As per usual, kudos to Jonathan Miller for presenting a lot of data in a condensed format with precision and historical context. It can’t be easy writing so many sentences dripping with facts and numbers, while retaining a sense of style and flow.
 
attention Greg Heym
I wish everyone who reports on Manhattan data was as clear and precise about what they had, and how it compared to what we have seen before.
 
The ho-hum of the loft segment data is that the loft market performed from April through June 2007 kinda like the overall market: there were more sales, more quickly, and at higher average prices per foot with lofts, as with the Manhattan market overall.
 
But the increase in sales activity in lofts (233 compared to 218 last year and 183 last quarter) was not as pronounced as with the general market (up 100+% in a year, and up 13.6% in a quarter), and lofts still take longer to sell than the average apartment on the market (123 days for lofts, 117 days overall).
 
Most curiously, loft inventory increased over both the prior year and the prior quarter, while one of the Big Points about the Manhattan market overall is that listing inventory is down over the prior year (dramatically) and quarter (31.5% year-over-year, and 11.6% quarter-over-quarter).
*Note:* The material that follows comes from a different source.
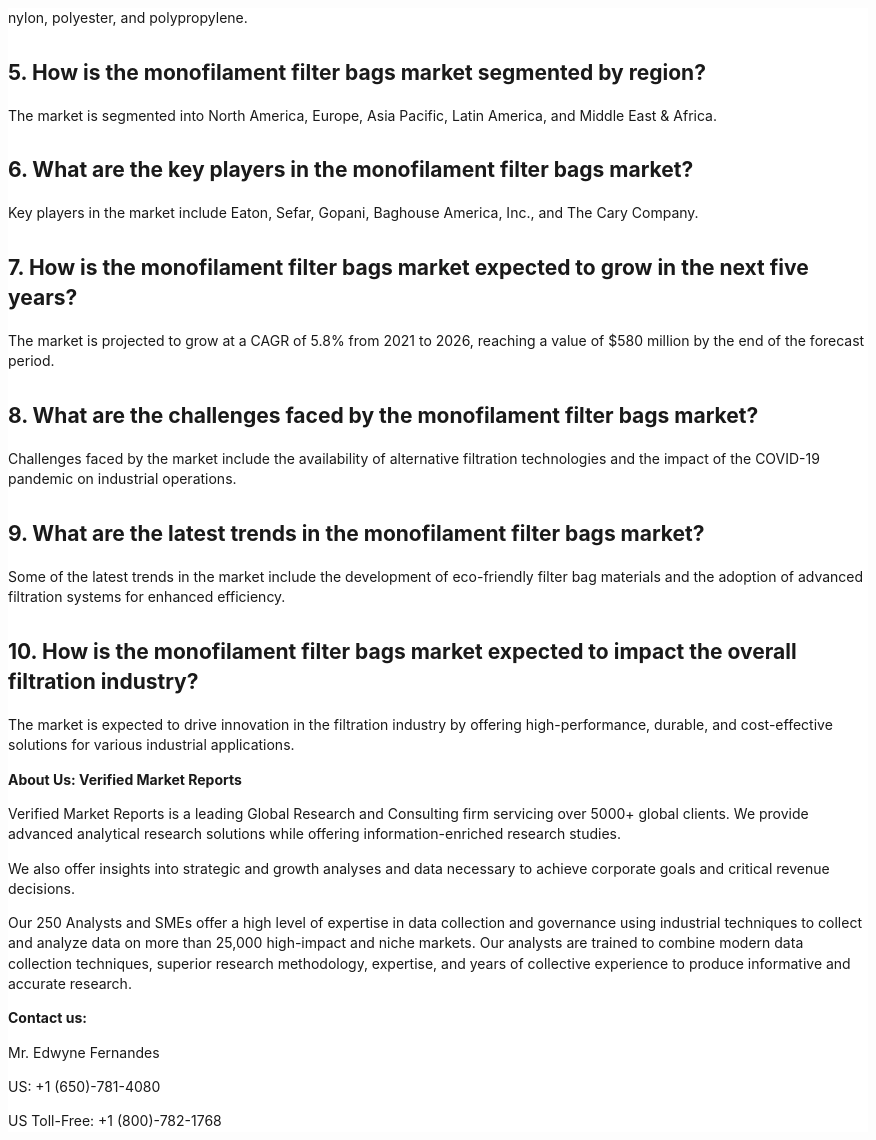 nylon, polyester, and polypropylene.</p><h2>5. How is the monofilament filter bags market segmented by region?</h2><p>The market is segmented into North America, Europe, Asia Pacific, Latin America, and Middle East & Africa.</p><h2>6. What are the key players in the monofilament filter bags market?</h2><p>Key players in the market include Eaton, Sefar, Gopani, Baghouse America, Inc., and The Cary Company.</p><h2>7. How is the monofilament filter bags market expected to grow in the next five years?</h2><p>The market is projected to grow at a CAGR of 5.8% from 2021 to 2026, reaching a value of $580 million by the end of the forecast period.</p><h2>8. What are the challenges faced by the monofilament filter bags market?</h2><p>Challenges faced by the market include the availability of alternative filtration technologies and the impact of the COVID-19 pandemic on industrial operations.</p><h2>9. What are the latest trends in the monofilament filter bags market?</h2><p>Some of the latest trends in the market include the development of eco-friendly filter bag materials and the adoption of advanced filtration systems for enhanced efficiency.</p><h2>10. How is the monofilament filter bags market expected to impact the overall filtration industry?</h2><p>The market is expected to drive innovation in the filtration industry by offering high-performance, durable, and cost-effective solutions for various industrial applications.</p></body></html></h3><p id="" class=""><strong>About Us: Verified Market Reports</strong></p><p id="" class="">Verified Market Reports is a leading Global Research and Consulting firm servicing over 5000+ global clients. We provide advanced analytical research solutions while offering information-enriched research studies.</p><p id="" class="">We also offer insights into strategic and growth analyses and data necessary to achieve corporate goals and critical revenue decisions.</p><p id="" class="">Our 250 Analysts and SMEs offer a high level of expertise in data collection and governance using industrial techniques to collect and analyze data on more than 25,000 high-impact and niche markets. Our analysts are trained to combine modern data collection techniques, superior research methodology, expertise, and years of collective experience to produce informative and accurate research.</p><p id="" class=""><strong>Contact us:</strong></p><p id="" class="">Mr. Edwyne Fernandes</p><p id="" class="">US: +1 (650)-781-4080</p><p id="" class="">US Toll-Free: +1 (800)-782-1768</p>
As Miller said in media reports I quoted last week, the drop in inventory plus the increase in sales plus the increase in price show how different Manhattan’s local real estate world is from many local markets in the country.
 
but Manhattan loft inventory is up
Provisionally, Miller seems to accept the increase in loft inventory as mere anomaly, with the prior year quarter being unusually low and the general recent trend being downward since then, which seems reasonable to me. (As the report says “it would be expected that inventory would move in the opposite direction as the number of sales”.)
 
That provisional conclusion seems especially reasonable since the leading indicators of demand trend in support of increased demand continuing near-term (sales increase in number, sale prices increase, days on market decline). On balance, there seems to be enough demand for lofts at current prices to eat into inventory for the near term.
 
the loft niche
With 233 loft sales in a quarter in which 3,939 coops and condos changed hands, loft sales represent about 6% of the Manhattan sales market, but loft inventory is about 10% of the total apartment inventory (527 of 5,237).
 
Garrison Keilor would know
By the way, the average price per square foot for a Manhattan loft in the second quarter was $1,246/ft, up moderately over both the prior year (up 6.5%) and prior quarter (up 2.6%).